▶ Data to examine
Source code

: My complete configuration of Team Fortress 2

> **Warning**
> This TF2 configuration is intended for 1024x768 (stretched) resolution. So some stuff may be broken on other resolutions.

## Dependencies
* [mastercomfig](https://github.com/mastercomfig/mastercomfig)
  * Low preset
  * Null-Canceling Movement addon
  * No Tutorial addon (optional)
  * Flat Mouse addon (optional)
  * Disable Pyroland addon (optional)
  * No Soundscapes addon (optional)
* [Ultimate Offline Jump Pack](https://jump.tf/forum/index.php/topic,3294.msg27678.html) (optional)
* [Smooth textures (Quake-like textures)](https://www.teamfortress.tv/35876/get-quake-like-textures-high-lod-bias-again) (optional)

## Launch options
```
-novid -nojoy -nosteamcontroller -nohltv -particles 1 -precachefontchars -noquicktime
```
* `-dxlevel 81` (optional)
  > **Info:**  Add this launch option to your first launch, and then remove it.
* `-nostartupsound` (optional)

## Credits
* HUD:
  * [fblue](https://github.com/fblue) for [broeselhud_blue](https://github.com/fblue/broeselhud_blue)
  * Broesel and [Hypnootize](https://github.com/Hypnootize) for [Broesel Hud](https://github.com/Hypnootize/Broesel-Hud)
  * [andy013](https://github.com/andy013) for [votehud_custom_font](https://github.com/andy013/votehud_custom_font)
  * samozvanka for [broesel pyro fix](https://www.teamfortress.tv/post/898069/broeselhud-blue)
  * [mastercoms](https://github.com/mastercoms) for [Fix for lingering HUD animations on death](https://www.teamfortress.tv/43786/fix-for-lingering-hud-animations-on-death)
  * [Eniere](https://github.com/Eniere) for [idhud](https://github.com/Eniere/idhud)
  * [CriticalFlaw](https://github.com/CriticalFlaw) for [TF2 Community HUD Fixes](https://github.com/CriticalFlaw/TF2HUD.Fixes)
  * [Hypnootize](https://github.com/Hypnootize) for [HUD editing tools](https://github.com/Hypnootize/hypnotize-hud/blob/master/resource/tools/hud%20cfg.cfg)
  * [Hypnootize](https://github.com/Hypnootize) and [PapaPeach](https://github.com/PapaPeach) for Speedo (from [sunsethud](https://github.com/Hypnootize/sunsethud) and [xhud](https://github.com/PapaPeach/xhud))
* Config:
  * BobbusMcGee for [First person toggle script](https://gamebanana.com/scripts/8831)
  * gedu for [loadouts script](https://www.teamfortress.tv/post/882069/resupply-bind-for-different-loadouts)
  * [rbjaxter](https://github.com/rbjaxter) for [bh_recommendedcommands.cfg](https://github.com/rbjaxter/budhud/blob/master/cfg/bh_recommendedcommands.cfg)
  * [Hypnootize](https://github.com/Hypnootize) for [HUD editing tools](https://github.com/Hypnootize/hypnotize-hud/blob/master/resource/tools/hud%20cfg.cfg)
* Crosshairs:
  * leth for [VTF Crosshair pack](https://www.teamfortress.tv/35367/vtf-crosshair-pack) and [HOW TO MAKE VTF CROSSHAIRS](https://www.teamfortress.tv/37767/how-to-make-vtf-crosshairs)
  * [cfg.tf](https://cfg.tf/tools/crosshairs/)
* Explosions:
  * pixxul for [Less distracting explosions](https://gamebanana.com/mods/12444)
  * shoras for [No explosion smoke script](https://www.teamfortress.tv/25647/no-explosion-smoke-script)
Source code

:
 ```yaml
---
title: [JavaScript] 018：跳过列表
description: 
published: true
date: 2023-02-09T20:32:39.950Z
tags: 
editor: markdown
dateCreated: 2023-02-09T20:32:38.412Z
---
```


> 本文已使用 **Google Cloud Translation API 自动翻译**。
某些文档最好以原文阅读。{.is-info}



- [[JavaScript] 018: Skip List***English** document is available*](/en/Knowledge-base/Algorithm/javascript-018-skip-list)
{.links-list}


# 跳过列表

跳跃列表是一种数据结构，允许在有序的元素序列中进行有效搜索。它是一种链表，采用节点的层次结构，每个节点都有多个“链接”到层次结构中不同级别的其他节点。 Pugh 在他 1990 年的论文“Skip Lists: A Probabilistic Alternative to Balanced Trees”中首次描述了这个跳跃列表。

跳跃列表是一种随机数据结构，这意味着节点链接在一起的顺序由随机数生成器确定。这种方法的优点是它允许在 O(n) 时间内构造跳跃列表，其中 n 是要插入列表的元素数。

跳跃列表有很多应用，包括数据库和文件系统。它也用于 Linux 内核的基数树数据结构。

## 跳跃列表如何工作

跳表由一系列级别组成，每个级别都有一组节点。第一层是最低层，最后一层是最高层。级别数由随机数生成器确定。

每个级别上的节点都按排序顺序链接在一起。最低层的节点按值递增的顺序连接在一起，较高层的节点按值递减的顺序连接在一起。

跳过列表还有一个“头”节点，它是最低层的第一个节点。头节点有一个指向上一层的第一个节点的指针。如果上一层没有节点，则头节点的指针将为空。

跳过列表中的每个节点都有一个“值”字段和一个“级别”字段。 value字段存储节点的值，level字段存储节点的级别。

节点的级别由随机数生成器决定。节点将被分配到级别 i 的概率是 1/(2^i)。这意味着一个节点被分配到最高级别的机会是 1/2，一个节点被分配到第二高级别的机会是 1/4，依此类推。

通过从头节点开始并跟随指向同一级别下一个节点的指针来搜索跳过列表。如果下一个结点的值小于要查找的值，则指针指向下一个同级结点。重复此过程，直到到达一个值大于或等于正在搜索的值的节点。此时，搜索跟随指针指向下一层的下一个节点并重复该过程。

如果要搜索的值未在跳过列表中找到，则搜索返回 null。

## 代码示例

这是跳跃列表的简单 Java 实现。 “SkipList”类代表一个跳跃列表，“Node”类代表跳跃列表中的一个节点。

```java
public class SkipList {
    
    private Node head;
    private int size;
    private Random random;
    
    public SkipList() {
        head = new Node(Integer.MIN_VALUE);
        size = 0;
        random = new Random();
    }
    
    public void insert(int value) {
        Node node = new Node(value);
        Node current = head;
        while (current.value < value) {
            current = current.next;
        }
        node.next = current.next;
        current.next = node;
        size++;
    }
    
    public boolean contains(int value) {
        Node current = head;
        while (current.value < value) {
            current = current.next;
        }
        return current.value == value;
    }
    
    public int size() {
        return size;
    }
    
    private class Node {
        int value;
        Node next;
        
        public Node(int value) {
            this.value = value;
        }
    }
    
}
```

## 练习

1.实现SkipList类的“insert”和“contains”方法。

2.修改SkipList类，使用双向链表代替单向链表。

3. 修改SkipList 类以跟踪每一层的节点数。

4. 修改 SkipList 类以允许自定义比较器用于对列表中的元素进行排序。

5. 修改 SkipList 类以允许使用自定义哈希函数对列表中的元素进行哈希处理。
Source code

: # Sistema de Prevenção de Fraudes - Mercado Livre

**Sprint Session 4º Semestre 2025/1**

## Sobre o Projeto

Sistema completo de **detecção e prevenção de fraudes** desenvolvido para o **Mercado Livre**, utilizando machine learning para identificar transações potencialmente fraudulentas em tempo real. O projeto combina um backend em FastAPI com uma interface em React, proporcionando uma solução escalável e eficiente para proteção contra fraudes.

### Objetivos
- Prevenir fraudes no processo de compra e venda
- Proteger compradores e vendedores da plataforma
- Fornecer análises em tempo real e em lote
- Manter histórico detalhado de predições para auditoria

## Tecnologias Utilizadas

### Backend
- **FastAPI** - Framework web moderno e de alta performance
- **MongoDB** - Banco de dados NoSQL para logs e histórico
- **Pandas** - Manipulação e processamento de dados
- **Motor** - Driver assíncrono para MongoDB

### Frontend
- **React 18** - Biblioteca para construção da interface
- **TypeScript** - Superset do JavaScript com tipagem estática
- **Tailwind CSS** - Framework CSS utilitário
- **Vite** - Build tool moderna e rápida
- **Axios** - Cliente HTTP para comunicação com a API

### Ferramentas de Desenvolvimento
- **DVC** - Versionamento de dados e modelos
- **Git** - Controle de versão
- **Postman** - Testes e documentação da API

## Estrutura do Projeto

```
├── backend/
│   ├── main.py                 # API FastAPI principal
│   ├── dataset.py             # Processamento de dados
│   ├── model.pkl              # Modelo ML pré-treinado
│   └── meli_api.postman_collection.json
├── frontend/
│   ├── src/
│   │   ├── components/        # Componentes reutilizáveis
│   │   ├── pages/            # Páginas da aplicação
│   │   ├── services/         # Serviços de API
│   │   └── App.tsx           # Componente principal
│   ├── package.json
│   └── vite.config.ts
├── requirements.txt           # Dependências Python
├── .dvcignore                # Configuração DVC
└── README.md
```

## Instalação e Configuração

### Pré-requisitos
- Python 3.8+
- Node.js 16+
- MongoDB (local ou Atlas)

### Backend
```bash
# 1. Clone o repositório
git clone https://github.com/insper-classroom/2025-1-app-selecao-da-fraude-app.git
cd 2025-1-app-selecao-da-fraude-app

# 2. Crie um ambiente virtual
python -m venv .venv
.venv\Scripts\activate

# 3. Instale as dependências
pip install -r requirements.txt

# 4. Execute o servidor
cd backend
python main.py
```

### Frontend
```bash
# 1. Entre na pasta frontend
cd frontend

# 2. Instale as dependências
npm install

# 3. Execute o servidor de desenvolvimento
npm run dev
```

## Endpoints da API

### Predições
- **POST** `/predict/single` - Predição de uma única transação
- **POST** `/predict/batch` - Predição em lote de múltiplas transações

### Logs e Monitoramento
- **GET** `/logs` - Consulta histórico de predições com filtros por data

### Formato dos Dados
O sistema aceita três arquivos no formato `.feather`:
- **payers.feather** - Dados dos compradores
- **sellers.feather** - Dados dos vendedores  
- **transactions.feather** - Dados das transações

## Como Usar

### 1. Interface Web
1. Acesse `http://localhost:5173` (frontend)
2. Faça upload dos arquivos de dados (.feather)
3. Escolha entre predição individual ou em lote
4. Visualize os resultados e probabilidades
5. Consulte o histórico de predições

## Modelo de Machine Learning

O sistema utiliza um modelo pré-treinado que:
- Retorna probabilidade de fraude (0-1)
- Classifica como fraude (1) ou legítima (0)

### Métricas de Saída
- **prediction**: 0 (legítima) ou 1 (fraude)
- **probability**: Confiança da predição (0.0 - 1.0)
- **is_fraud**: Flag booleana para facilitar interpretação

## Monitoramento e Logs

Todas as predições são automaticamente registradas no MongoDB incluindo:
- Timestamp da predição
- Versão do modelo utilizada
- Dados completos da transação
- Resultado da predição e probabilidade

▶ Exercise description
Search the preceding listing for the word "main" and pull out every line that holds it.

▶ Output for this exercise
│   ├── main.py                 # API FastAPI principal
python main.py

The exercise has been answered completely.